Nanobanana DL
Project created to generate batch images with Nano Banana, based on virtual gift idea lists. The focus was productivity and results: automate sequential image creation using the free Gemini API, with operation via VS Code and CLI.
Challenge
Create a fast workflow to generate many coherent images from prompts, without additional cost, with sequence control and file organization. The project needed to work for internal use, without a public interface, prioritizing execution speed and result predictability.
Solution Implemented
Node automation to consume Gemini via Google AI Studio, with batch prompt pipeline. The workflow uses idea lists (virtual gifts) and generates images sequentially, with name and folder control, maintaining traceability. Operations were performed both in VS Code and via CLI to accelerate testing and execution.

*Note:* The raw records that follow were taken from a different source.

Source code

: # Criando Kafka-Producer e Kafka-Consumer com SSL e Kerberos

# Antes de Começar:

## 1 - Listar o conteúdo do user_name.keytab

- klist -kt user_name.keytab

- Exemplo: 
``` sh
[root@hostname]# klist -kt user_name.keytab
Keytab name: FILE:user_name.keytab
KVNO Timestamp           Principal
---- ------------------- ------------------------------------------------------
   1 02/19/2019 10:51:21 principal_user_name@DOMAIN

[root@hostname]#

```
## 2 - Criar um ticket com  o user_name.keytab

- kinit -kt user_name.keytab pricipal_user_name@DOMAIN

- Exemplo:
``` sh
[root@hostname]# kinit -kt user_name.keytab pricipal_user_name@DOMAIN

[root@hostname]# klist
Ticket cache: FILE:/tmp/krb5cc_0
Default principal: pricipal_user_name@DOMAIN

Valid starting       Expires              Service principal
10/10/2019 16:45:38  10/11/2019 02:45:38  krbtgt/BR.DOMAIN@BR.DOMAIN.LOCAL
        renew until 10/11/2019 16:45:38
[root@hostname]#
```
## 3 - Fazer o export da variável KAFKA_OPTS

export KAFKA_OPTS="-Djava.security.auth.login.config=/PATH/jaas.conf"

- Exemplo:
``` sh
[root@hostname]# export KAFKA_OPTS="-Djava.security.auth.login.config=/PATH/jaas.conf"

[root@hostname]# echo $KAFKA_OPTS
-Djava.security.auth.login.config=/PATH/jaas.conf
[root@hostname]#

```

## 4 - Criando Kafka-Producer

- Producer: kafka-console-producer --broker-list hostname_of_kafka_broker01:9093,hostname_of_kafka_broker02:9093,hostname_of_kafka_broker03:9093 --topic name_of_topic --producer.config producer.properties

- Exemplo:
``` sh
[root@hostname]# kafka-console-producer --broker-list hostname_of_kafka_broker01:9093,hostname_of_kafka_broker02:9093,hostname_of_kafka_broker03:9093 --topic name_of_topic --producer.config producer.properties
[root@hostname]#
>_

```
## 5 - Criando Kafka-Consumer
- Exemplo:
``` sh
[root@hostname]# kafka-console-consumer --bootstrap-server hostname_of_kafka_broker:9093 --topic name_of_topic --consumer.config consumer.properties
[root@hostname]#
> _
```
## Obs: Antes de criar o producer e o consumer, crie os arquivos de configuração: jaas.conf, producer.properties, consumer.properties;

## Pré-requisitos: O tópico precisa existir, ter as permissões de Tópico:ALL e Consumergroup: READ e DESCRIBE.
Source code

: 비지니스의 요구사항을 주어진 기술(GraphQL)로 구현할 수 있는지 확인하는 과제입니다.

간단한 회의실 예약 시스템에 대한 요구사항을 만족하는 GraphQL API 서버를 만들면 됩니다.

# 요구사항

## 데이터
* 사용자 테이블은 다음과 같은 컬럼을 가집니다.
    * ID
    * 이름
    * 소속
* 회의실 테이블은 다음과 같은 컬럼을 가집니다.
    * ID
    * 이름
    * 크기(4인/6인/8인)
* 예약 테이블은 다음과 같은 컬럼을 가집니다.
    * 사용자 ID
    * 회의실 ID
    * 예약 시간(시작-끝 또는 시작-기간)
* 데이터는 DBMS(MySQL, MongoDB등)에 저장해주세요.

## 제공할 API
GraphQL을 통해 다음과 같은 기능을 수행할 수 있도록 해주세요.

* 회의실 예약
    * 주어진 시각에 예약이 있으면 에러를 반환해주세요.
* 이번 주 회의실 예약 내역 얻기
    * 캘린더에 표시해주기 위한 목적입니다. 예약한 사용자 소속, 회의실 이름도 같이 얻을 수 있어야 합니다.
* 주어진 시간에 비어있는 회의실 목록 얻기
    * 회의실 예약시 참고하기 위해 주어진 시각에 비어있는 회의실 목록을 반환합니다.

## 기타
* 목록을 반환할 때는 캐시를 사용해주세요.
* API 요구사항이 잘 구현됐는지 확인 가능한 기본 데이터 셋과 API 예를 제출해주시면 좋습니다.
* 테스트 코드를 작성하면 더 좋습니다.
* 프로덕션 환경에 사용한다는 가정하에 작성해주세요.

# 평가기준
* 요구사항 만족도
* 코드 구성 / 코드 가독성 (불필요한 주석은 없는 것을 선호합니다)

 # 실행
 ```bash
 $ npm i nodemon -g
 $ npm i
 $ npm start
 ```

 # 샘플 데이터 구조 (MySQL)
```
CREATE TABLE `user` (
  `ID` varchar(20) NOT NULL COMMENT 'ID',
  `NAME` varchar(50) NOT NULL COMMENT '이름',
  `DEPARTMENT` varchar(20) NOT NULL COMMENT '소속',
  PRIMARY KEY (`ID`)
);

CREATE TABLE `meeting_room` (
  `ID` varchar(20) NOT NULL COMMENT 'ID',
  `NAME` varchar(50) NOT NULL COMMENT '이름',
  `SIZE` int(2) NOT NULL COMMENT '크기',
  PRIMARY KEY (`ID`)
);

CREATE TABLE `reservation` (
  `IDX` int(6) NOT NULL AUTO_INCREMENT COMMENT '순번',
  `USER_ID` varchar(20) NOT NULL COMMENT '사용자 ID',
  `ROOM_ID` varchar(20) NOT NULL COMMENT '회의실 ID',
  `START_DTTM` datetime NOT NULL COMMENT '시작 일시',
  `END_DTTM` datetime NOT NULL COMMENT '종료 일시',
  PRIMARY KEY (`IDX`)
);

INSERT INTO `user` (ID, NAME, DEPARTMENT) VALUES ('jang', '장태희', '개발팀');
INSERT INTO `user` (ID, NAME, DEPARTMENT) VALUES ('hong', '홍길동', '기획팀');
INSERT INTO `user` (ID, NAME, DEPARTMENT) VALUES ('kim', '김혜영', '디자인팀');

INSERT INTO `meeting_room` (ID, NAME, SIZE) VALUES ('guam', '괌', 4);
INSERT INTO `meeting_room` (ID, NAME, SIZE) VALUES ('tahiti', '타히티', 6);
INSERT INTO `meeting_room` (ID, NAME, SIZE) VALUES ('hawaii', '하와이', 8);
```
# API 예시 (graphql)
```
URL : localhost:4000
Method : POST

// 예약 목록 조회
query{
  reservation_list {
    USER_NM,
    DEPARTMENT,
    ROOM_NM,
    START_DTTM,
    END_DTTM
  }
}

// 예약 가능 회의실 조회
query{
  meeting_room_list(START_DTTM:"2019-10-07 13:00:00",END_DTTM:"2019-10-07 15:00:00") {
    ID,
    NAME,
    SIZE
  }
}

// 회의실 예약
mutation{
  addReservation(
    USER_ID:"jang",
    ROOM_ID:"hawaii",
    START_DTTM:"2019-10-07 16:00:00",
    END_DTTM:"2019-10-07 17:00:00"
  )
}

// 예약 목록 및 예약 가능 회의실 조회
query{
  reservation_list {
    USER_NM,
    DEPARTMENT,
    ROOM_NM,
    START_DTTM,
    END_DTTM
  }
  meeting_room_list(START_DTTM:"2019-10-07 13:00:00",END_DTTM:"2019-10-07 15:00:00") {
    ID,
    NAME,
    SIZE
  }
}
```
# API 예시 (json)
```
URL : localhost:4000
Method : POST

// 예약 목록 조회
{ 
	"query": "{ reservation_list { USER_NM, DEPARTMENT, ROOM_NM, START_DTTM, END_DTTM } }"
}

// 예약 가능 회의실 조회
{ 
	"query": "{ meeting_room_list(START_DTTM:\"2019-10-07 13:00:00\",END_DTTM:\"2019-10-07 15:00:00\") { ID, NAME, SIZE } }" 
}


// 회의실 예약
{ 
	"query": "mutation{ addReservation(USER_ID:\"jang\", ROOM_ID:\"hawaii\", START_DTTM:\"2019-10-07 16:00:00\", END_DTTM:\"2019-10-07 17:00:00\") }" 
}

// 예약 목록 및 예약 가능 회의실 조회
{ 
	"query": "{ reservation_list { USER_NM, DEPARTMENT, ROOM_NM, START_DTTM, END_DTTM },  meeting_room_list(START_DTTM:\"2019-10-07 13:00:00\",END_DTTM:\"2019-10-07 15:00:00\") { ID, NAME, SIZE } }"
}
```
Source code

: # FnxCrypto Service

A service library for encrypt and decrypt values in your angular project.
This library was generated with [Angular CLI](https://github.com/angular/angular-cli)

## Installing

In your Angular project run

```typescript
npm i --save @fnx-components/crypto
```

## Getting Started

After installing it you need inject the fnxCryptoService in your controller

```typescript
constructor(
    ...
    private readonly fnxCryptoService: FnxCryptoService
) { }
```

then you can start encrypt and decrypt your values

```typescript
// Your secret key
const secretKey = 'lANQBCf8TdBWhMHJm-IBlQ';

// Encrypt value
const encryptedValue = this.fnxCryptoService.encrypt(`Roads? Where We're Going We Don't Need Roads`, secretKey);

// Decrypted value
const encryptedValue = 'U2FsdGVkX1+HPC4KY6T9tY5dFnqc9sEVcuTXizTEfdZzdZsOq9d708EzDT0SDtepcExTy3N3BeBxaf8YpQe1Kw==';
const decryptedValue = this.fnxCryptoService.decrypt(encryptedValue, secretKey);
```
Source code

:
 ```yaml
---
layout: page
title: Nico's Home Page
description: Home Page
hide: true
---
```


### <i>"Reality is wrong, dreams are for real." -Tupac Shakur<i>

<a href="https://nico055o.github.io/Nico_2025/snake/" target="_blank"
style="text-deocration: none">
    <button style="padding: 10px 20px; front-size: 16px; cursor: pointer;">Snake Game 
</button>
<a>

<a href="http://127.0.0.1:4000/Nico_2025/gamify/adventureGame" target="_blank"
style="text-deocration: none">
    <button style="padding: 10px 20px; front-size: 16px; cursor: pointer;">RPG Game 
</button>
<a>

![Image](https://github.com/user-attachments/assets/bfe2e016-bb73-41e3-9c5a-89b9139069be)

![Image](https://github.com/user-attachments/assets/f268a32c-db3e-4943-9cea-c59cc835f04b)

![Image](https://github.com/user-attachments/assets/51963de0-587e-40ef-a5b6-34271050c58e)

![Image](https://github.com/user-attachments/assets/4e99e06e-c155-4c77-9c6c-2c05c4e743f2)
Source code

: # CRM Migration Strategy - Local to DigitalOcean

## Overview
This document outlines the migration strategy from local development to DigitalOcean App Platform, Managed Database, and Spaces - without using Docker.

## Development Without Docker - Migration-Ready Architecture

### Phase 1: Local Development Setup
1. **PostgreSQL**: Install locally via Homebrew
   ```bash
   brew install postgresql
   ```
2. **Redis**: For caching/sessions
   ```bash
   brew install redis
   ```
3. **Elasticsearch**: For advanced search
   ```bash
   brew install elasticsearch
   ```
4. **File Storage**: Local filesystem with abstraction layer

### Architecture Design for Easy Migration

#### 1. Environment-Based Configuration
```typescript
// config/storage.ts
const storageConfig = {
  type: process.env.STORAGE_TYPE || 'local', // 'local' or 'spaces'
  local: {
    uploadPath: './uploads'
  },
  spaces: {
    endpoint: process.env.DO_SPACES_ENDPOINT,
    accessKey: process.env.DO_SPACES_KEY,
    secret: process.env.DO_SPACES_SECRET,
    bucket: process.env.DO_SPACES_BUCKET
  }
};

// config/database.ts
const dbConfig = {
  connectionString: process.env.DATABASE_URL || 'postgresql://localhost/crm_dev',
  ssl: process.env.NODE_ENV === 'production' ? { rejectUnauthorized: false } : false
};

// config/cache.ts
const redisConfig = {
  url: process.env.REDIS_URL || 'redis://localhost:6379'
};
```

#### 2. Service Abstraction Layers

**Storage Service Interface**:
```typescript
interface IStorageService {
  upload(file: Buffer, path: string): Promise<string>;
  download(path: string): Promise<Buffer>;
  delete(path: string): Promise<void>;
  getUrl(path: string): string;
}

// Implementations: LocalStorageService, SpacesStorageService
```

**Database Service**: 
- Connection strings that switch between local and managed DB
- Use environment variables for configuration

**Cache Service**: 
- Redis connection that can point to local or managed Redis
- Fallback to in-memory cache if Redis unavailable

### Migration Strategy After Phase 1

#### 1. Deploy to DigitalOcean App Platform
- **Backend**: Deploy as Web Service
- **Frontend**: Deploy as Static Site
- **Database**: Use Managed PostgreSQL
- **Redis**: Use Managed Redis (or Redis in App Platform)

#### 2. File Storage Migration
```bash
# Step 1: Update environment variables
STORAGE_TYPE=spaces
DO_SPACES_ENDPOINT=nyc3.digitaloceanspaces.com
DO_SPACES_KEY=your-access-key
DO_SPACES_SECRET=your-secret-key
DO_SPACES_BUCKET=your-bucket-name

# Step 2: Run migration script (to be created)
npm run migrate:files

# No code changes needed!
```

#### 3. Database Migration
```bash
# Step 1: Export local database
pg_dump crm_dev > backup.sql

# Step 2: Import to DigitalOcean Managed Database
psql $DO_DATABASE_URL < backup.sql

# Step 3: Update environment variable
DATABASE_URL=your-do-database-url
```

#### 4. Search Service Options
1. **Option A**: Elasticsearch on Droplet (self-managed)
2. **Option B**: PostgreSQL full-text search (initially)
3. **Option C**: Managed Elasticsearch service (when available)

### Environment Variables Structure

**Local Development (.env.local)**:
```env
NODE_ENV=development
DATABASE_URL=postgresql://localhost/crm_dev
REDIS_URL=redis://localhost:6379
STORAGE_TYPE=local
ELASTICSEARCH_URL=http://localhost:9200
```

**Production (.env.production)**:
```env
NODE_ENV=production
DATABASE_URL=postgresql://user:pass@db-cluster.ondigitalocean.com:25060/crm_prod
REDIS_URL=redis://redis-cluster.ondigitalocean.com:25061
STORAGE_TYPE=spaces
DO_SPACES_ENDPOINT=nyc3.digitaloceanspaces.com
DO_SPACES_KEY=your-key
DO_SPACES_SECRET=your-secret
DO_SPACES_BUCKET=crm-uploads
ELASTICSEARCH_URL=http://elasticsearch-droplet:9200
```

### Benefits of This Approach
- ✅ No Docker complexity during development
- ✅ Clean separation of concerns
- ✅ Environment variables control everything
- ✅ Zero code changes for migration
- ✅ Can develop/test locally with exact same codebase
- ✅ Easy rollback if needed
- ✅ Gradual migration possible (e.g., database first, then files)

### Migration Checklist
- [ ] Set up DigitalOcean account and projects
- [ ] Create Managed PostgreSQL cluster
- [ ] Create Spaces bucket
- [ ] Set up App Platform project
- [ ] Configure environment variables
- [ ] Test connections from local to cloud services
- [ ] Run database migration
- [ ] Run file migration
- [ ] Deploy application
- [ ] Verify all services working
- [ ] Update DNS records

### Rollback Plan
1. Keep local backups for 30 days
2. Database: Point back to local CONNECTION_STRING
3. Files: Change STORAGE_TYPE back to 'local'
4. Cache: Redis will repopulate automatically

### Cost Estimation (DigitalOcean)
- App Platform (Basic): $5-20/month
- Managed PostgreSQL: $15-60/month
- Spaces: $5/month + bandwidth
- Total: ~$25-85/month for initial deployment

My Role and Responsibilities
Defined the workflow strategy, wrote prompts and automation, integrated with Gemini API, and validated image quality. Conducted tests, adjusted parameters, and documented operations for quick use in other projects.
Results and Impact
Delivery of a functional batch generator, reducing image production time and eliminating manual steps. Using the free API maintained zero cost, and the sequential workflow ensured consistency and speed to feed another project.
Lessons Learned
Batch prompt engineering requires standardization of structure and parameters, plus naming conventions to avoid rework. The combination of VS Code and CLI brought agility to iterate and compare results.